Task to complete: Below this sentence is a listing; return exactly its lines from the one with "3. Provide a" to the one with "- Make necessary", both kept, and nothing more.
━━━━━ Source data ━━━━━
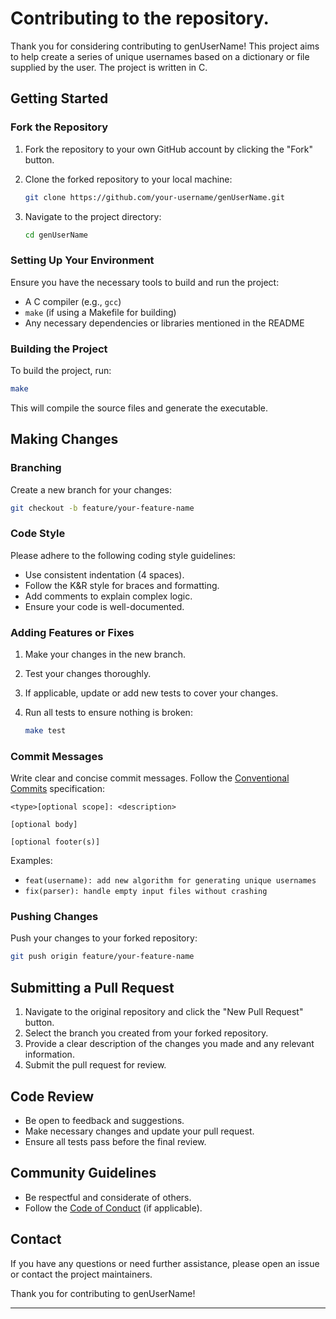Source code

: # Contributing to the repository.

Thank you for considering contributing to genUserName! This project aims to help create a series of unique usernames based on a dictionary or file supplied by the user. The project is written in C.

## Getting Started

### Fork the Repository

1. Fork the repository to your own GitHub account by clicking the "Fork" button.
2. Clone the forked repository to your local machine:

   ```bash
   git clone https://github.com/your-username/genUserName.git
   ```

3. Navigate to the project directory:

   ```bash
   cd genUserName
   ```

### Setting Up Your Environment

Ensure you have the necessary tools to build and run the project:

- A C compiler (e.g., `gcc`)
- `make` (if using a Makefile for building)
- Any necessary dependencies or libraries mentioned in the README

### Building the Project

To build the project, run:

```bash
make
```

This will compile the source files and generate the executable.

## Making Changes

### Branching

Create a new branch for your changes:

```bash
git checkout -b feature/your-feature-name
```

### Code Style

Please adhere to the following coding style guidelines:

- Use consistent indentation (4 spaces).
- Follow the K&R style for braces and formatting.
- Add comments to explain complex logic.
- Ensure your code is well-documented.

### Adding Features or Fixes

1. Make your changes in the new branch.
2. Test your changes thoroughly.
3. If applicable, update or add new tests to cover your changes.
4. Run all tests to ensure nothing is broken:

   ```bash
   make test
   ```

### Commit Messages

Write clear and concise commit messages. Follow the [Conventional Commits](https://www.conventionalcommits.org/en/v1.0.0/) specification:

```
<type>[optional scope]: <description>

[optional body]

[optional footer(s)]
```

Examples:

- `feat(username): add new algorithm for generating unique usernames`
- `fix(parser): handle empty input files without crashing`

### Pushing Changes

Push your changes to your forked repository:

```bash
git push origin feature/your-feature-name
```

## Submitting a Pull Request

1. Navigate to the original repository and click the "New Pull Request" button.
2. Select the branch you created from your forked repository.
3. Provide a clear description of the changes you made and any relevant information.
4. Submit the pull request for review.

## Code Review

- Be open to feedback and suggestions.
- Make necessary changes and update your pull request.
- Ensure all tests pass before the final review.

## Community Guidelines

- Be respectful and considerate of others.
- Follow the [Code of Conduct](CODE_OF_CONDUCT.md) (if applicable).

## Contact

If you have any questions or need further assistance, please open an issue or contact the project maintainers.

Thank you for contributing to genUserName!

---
━━━━━
Your response:
3. Provide a clear description of the changes you made and any relevant information.
4. Submit the pull request for review.

## Code Review

- Be open to feedback and suggestions.
- Make necessary changes and update your pull request.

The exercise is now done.